The House also passed H.4260, a utility regulatory bill which was filed only last week and fast-tracked through committee. This massive bill would increase the power of the legislatively controlled Public Utility Review Committee (PURC) which nominates and oversees utility regulators; increase the power of the Public Service Commission (PSC); make utility executives personally liable for all utility submissions to the PSC; and make a false or incomplete report to the PSC a felony offense. While the bill also contains conflict of interest provisions and whistleblower protections (with a loophole) for utility employees, the bill further exacerbates the root problem of unaccountable legislative control over the utility industry.

On Wednesday, the House amended and passed H.3307 (a bill creating a database for property seized by law enforcement) to ban the practice of civil asset forfeitures entirely. However, on Thursday, they reconsidered the vote to pass the bill and placed it back on the floor calendar.

H.3620 passed the House Ways and Means Committee, and would allow state employees who have been retired for a year to return to work and draw both pension and salary. A similar program in the past contributed largely to the $81.9 billion pension deficit.

Meanwhile, the Senate passed S.530, a massive bill amending the state procurement code; S.185, which extends the sunset date on an income tax credit for accredited investors who invest in start-ups; and H.4157, which amends the procurement process for the purchase of new voting machines. This resolution would extend the deadline for bid submission by a month, have the Election Commission screen the bids, and allow the State Fiscal Accountability Authority to award the contract. The resolution would impose ethics requirements to guard against conflicts of interest, and would suspend parts of the procurement code for this particular situation. The resolution did not receive a committee hearing.

Finally, the Senate also debated S.203, which is currently on special order (or priority debate status). This bill would consolidate smaller school districts in low-income counties. The bill has been amended, but not passed. ‘

The Senate Judiciary Committee passed S.276 on Wednesday. Under this bill, anyone who threatens violence “by use of a dangerous weapon” in any “public gathering place” could be arrested and forced to get a mental health evaluation as a condition of bond. If the individual does not pass the evaluation, the solicitor could refer him to a mental health court or he could be required to get counseling. The committee amended the bill to include language that could include internet threats. This bill contains serious due process concerns.

What they said

Discussing the Carolina Panthers incentive bill, Rep. Gary Simrill said:

“I can tell you the cost-benefit analysis is positive.”

Not all lawmakers have seen this report, which is not available to the public – yet a bill subsidizing the team to the tune of $120 million in tax breaks passed the House this week. It is unclear if the analysis would be made public once the deal is finalized. Any deal backed by public money should be completely transparent to its investors – the taxpayers of South Carolina.

What they filed

This week, lawmakers filed several concerning bills. H.4333 would increase maximum campaign contributions in the state to twice the federal level. Under current law, lawmakers can spend campaign funds on “any ordinary expenses incurred in connection with an individual’s duties as a holder of elective office” – a loophole that can be used to justify nearly anything.
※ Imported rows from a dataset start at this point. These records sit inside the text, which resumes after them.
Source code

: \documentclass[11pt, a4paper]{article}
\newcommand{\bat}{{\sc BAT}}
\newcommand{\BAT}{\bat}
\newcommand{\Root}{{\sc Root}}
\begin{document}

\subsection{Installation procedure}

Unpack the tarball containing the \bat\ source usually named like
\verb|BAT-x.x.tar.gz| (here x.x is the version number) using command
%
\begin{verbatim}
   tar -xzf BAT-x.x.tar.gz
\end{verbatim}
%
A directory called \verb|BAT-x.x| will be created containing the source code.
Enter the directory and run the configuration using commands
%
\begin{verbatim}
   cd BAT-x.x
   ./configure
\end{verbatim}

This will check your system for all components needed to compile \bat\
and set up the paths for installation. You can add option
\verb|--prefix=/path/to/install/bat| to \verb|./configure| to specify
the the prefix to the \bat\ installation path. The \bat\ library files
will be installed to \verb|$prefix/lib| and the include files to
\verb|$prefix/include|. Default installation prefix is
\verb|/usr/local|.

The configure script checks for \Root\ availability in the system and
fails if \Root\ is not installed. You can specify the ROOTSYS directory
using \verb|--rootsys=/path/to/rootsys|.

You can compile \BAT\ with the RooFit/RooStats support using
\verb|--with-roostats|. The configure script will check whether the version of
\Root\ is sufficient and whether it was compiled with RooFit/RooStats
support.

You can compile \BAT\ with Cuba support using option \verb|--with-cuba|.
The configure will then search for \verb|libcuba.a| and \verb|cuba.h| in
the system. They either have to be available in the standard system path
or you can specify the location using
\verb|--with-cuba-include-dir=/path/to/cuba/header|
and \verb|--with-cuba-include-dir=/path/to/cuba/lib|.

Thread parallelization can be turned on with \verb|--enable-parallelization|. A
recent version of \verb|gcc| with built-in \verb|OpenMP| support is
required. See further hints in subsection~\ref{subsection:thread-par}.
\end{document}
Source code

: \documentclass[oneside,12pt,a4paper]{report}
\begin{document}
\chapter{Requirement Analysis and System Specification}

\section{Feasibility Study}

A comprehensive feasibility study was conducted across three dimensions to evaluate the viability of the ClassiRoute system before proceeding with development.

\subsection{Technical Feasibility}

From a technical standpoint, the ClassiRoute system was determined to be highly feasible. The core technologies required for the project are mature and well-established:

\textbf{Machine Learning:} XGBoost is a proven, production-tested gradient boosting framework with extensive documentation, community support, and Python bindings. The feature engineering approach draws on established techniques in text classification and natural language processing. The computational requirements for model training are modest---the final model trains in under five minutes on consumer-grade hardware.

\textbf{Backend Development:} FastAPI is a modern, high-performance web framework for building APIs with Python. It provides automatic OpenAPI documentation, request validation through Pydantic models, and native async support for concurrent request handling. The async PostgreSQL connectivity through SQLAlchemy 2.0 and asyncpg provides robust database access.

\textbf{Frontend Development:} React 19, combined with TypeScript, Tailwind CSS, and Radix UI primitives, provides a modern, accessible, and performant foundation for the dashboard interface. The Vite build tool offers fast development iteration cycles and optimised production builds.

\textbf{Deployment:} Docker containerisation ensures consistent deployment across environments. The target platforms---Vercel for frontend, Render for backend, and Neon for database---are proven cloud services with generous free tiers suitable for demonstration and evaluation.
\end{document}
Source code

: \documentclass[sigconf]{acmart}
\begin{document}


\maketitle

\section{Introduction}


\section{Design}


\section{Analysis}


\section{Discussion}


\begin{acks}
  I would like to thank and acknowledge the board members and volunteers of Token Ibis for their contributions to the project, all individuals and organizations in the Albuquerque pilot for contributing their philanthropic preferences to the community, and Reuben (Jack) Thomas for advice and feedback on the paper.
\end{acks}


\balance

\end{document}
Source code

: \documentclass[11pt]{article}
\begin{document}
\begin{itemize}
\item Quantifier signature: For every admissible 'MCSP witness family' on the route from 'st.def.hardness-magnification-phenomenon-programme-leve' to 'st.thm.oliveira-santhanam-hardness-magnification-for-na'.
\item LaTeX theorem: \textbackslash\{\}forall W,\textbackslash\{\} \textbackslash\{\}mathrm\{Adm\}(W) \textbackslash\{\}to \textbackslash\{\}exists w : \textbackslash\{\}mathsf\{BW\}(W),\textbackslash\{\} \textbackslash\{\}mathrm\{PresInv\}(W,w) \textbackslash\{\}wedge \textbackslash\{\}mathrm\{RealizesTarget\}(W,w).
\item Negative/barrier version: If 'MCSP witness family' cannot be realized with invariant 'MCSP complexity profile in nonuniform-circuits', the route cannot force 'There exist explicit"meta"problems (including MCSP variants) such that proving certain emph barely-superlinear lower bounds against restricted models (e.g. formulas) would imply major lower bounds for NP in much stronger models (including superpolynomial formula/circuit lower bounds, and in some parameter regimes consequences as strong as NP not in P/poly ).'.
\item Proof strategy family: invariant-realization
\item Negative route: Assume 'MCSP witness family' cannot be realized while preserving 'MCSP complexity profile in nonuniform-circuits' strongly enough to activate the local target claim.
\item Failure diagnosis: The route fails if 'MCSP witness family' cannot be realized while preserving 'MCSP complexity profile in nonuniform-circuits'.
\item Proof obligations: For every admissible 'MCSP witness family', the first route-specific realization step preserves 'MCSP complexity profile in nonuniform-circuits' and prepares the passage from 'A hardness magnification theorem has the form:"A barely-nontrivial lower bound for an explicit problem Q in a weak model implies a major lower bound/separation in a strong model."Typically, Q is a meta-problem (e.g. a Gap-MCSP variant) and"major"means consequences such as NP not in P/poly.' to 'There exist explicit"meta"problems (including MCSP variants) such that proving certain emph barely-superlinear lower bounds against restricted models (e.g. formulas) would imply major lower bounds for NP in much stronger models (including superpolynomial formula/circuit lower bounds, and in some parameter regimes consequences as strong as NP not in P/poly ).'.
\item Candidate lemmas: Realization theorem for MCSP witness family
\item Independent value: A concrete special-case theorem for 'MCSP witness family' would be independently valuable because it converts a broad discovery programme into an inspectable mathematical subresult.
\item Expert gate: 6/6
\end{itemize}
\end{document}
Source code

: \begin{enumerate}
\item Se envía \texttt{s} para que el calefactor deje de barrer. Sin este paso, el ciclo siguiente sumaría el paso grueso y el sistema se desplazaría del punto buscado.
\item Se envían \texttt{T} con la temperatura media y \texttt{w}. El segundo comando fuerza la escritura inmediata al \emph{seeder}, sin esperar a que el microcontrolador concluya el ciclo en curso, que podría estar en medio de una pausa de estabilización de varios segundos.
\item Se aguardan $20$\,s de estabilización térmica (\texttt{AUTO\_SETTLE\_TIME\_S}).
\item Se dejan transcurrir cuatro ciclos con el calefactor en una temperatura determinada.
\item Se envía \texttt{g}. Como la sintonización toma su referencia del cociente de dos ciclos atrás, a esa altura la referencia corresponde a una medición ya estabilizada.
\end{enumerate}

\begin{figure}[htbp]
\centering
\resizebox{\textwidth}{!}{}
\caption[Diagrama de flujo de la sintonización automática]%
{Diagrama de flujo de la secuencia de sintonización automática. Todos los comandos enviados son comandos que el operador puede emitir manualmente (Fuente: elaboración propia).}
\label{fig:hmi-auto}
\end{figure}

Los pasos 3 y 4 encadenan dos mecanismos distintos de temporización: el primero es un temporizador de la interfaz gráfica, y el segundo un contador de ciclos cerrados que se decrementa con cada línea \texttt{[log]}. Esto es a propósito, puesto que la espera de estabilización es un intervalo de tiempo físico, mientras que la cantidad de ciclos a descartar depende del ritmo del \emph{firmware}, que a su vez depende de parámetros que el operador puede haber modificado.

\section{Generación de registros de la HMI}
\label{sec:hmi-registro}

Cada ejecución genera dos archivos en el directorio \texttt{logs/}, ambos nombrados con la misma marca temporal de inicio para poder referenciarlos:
S.712 is a special law that would ratify a 2001 transfer of service territory from the Belton-Honea Path Water Authority to the Broadway Water and Sewerage District. Under state law, special purpose districts must be enlarged or altered by the local county council, but as this has not been done, S.712 is an attempt to ratify the territory transfer by special legislative act. This is a flagrant – and unnecessary – violation of the constitutional prohibition of special laws.

H.4334 would lower the income tax, instituting a flat tax rate of 4.5% by 2025 – but it would also institute an estate tax (or a “death tax”). S.720 is a tax favor and would exclude internet streaming services from sales tax. And H.4332 (a companion to the Senate version) would allow economic development bond debt for freight projects, and would – for certain projects – lift the requirement that the company actually has to create jobs (SCPC analysis). Economic development bonds are general obligation – which means they are ultimately backed by taxpayers’ personal property. It should be noted, however, that this bill would not issue the bonds itself.